* **Records**

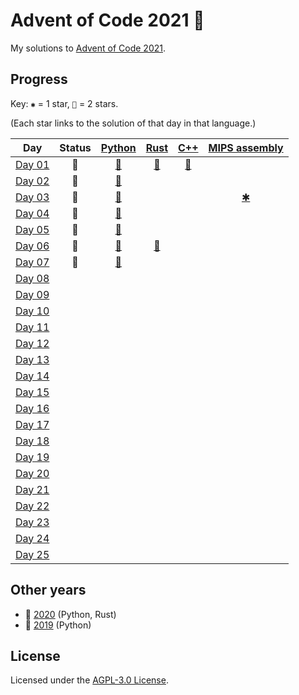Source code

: # Advent of Code 2021 🎄

My solutions to [Advent of Code 2021](https://adventofcode.com/2021).

## Progress

Key: `✱` = 1 star, `🌟` = 2 stars.

(Each star links to the solution of that day in that language.)

| Day           | Status | [Python](python) | [Rust](rust) | [C++](cpp) | [MIPS assembly](asm) |
| ------------- |:------:|:----------------:|:------------:|:----------:|:--------------------:|
| [Day 01][d01] | 🌟 | [🌟][py01] | [🌟][rs01] | [🌟][cpp01] |  |
| [Day 02][d02] | 🌟 | [🌟][py02] |  |  |  |
| [Day 03][d03] | 🌟 | [🌟][py03] |  |  | [✱][asm03] |
| [Day 04][d04] | 🌟 | [🌟][py04] |  |  |  |
| [Day 05][d05] | 🌟 | [🌟][py05] |  |  |  |
| [Day 06][d06] | 🌟 | [🌟][py06] | [🌟][rs06] |  |  |
| [Day 07][d07] | 🌟 | [🌟][py07] |  |  |  |
| [Day 08][d08] |  |  |  |  |  |
| [Day 09][d09] |  |  |  |  |  |
| [Day 10][d10] |  |  |  |  |  |
| [Day 11][d11] |  |  |  |  |  |
| [Day 12][d12] |  |  |  |  |  |
| [Day 13][d13] |  |  |  |  |  |
| [Day 14][d14] |  |  |  |  |  |
| [Day 15][d15] |  |  |  |  |  |
| [Day 16][d16] |  |  |  |  |  |
| [Day 17][d17] |  |  |  |  |  |
| [Day 18][d18] |  |  |  |  |  |
| [Day 19][d19] |  |  |  |  |  |
| [Day 20][d20] |  |  |  |  |  |
| [Day 21][d21] |  |  |  |  |  |
| [Day 22][d22] |  |  |  |  |  |
| [Day 23][d23] |  |  |  |  |  |
| [Day 24][d24] |  |  |  |  |  |
| [Day 25][d25] |  |  |  |  |  |

## Other years

- 🎄 [2020](https://github.com/jonatcln/advent-of-code-2020) (Python, Rust)
- 🎄 [2019](https://github.com/jonatcln/advent-of-code-2019) (Python)

## License

Licensed under the [AGPL-3.0 License](LICENSE).


[d01]: https://adventofcode.com/2021/day/1
[d02]: https://adventofcode.com/2021/day/2
[d03]: https://adventofcode.com/2021/day/3
[d04]: https://adventofcode.com/2021/day/4
[d05]: https://adventofcode.com/2021/day/5
[d06]: https://adventofcode.com/2021/day/6
[d07]: https://adventofcode.com/2021/day/7
[d08]: https://adventofcode.com/2021/day/8
[d09]: https://adventofcode.com/2021/day/9
[d10]: https://adventofcode.com/2021/day/10
[d11]: https://adventofcode.com/2021/day/11
[d12]: https://adventofcode.com/2021/day/12
[d13]: https://adventofcode.com/2021/day/13
[d14]: https://adventofcode.com/2021/day/14
[d15]: https://adventofcode.com/2021/day/15
[d16]: https://adventofcode.com/2021/day/16
[d17]: https://adventofcode.com/2021/day/17
[d18]: https://adventofcode.com/2021/day/18
[d19]: https://adventofcode.com/2021/day/19
[d20]: https://adventofcode.com/2021/day/20
[d21]: https://adventofcode.com/2021/day/21
[d22]: https://adventofcode.com/2021/day/22
[d23]: https://adventofcode.com/2021/day/23
[d24]: https://adventofcode.com/2021/day/24
[d25]: https://adventofcode.com/2021/day/25

[py01]: python/aoc2021/day01
[py02]: python/aoc2021/day02
[py03]: python/aoc2021/day03
[py04]: python/aoc2021/day04
[py05]: python/aoc2021/day05
[py06]: python/aoc2021/day06
[py07]: python/aoc2021/day07

[rs01]: rust/src/day01
[rs06]: rust/src/day06

[cpp01]: cpp/src/day01.cpp

[asm03]: asm/day03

* **Brief**
From the material above, copy each line that includes the word "github".

* **Solution for this task**
- 🎄 [2020](https://github.com/jonatcln/advent-of-code-2020) (Python, Rust)
- 🎄 [2019](https://github.com/jonatcln/advent-of-code-2019) (Python)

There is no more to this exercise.